■ What is needed
In the data below, find each line containing the string "section" and return it.
###
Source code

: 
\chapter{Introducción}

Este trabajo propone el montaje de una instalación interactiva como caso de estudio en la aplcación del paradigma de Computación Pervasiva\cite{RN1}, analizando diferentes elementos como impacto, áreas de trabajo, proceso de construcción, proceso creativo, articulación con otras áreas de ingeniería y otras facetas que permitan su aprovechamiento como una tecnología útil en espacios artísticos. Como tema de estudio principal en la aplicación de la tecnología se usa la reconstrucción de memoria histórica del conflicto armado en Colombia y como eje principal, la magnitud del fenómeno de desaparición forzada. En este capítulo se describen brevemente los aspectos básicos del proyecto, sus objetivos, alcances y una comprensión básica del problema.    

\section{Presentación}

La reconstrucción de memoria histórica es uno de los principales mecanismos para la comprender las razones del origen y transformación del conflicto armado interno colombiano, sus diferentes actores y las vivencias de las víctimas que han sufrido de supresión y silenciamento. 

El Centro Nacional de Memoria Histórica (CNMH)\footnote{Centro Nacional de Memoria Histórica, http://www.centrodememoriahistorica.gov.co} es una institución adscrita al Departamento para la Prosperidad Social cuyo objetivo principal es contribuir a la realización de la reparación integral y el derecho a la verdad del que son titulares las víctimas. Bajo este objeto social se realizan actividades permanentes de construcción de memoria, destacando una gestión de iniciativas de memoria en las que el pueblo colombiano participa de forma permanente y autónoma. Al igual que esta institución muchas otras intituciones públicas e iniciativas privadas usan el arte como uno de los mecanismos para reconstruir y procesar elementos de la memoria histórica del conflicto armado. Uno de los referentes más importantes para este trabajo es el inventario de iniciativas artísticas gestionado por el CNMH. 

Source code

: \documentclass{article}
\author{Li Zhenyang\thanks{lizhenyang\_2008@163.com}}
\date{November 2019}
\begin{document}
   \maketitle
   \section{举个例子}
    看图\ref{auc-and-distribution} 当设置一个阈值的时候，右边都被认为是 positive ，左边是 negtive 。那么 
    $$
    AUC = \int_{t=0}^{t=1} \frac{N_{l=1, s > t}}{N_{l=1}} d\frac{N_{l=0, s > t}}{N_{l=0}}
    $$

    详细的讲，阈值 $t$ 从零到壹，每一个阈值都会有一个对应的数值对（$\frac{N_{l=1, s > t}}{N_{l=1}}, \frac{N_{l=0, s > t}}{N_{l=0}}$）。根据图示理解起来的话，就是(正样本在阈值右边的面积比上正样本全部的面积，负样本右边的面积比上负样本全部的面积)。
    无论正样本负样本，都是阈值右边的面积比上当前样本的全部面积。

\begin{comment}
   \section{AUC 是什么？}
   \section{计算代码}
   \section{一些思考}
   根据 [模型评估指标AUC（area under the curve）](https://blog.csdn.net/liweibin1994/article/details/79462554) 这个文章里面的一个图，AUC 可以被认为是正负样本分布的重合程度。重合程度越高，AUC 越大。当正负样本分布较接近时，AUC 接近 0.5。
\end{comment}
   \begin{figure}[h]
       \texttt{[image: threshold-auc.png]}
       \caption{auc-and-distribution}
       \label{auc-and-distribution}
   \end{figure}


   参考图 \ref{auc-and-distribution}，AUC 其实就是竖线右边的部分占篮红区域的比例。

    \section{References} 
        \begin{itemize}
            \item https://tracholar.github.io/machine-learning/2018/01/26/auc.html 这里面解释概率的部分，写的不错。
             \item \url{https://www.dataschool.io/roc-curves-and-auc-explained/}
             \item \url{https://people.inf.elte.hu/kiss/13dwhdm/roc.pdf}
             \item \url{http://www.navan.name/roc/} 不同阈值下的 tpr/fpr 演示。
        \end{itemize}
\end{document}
###
■ Result of the exercise
\section{Presentación}
   \section{举个例子}
   \section{AUC 是什么？}
   \section{计算代码}
   \section{一些思考}
    \section{References} 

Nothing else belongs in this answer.